Bash Script – Source Encrypted GPG File On-the-Fly

bashgpgshell-script

I need a bash script to source a file that is encrypted, as the file being sourced contains sensitive information.

I would like the script to prompt for the GPG passphrase and then run, sourcing the encrypted file. I cannot figure out how to do this though. There must be user input for the passphrase, as I don't want to store a key on the server with the encrypted file.

Looking into some different methods, I do not want to decrypt the file, source the non-encrypted file, then delete it after. I would like to reduce the chance of leaving an non-encrypted file behind, if something went wrong in the script.

Is there a way to get the GPG output of a file to source it this way?
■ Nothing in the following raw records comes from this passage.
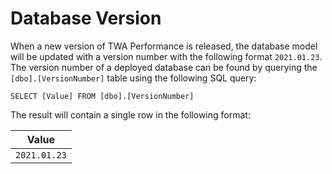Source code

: Database Version
================

When a new version of TWA Performance is released, the database model will be updated with a version number with the following format `2021.01.23`.
The version number of a deployed database can be found by querying the `[dbo].[VersionNumber]` table using the following SQL query:

`SELECT [Value] FROM [dbo].[VersionNumber]`

The result will contain a single row in the following format:

|Value|
|-----|
|`2021.01.23`|

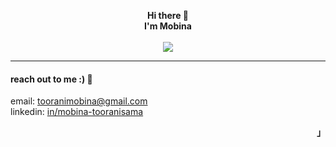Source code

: <p align="left"><strong><samp></samp></strong></p>
  <div align="center">
      <b>
          Hi there 👋
          <br>
          I'm Mobina 
          <br>
      </b>
      <br>
        <image src="https://readme-typing-svg.herokuapp.com?font=Iosevka&size=16&color=6791c9&center=true&width=410&height=45&lines=ffourth+year+computer+science+student+at+wlu.">
      <br>  
  </div>
  
<hr/>

#### reach out to me :) :electric_plug:
email: [tooranimobina@gmail.com](mailto:tooranimobina@gmail.com)  
linkedin: [in/mobina-tooranisama](https://linkedin.com/in/mobina-tooranisama)  

<p align="right"><strong><samp>」</samp></strong></p>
Possibly collecting STDOUT and parsing it (if GPG can even output the contents this way).

Also, if there is another way to encrypt a file that shell scripts can use, I am not aware of it, but open to other possibilities.

Best Answer

You can do this using process substitution.

. <(gpg -qd "$encrypted_filename")

Here's an example:

% cat > to-source <<< 'echo "Hello"'
% . ./to-source                     
Hello
% gpg -e -r chris@chrisdown.name to-source
% . <(gpg -qd to-source.gpg)
Hello

gpg -d does not persist the file to disk, it just outputs it to stdout. <() uses a FIFO, which also does not result in the actual file data being written to disk.

In bash, . and source are synonyms, but . is more portable (it's part of POSIX), so I've used it here. Note, however, that <() is not as portable -- as far as I know it's only supported in bash, zsh, ksh88, and ksh93. pdksh and mksh have coprocesses which can have the same effect.